### Problem description
Lines from the one containing "這裡如果沒有索引支援（classid 有但 age 沒有），就會：" through the last line of the data are to be repeated word for word, both ends included.
────────────────────
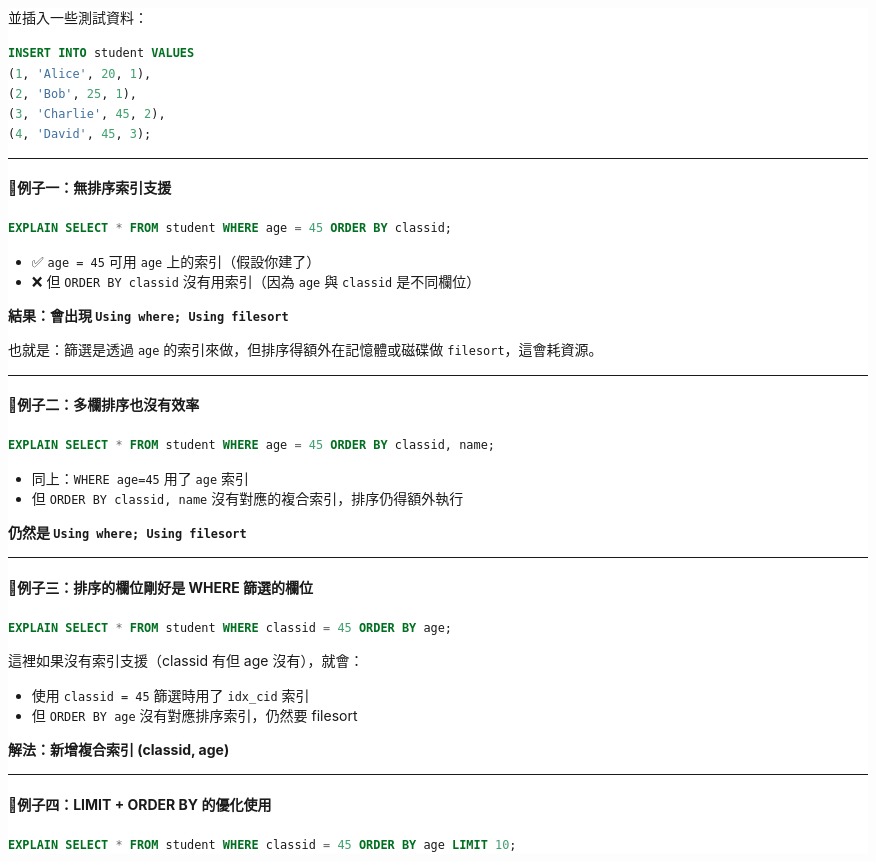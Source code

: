 並插入一些測試資料：

```sql
INSERT INTO student VALUES 
(1, 'Alice', 20, 1),
(2, 'Bob', 25, 1),
(3, 'Charlie', 45, 2),
(4, 'David', 45, 3);
```

---

#### 🔸例子一：無排序索引支援

```sql
EXPLAIN SELECT * FROM student WHERE age = 45 ORDER BY classid;
```

- ✅ `age = 45` 可用 `age` 上的索引（假設你建了）
- ❌ 但 `ORDER BY classid` 沒有用索引（因為 `age` 與 `classid` 是不同欄位）

**結果：會出現 `Using where; Using filesort`**

也就是：篩選是透過 `age` 的索引來做，但排序得額外在記憶體或磁碟做 `filesort`，這會耗資源。

---

#### 🔸例子二：多欄排序也沒有效率

```sql
EXPLAIN SELECT * FROM student WHERE age = 45 ORDER BY classid, name;
```

- 同上：`WHERE age=45` 用了 `age` 索引
- 但 `ORDER BY classid, name` 沒有對應的複合索引，排序仍得額外執行

**仍然是 `Using where; Using filesort`**

---

#### 🔸例子三：排序的欄位剛好是 WHERE 篩選的欄位

```sql
EXPLAIN SELECT * FROM student WHERE classid = 45 ORDER BY age;
```

這裡如果沒有索引支援（classid 有但 age 沒有），就會：

- 使用 `classid = 45` 篩選時用了 `idx_cid` 索引
- 但 `ORDER BY age` 沒有對應排序索引，仍然要 filesort

**解法：新增複合索引 (classid, age)**

---

#### 🔸例子四：LIMIT + ORDER BY 的優化使用

```sql
EXPLAIN SELECT * FROM student WHERE classid = 45 ORDER BY age LIMIT 10;
```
────────────────────
### Output of the exercise
這裡如果沒有索引支援（classid 有但 age 沒有），就會：

- 使用 `classid = 45` 篩選時用了 `idx_cid` 索引
- 但 `ORDER BY age` 沒有對應排序索引，仍然要 filesort

**解法：新增複合索引 (classid, age)**

---

#### 🔸例子四：LIMIT + ORDER BY 的優化使用

```sql
EXPLAIN SELECT * FROM student WHERE classid = 45 ORDER BY age LIMIT 10;
```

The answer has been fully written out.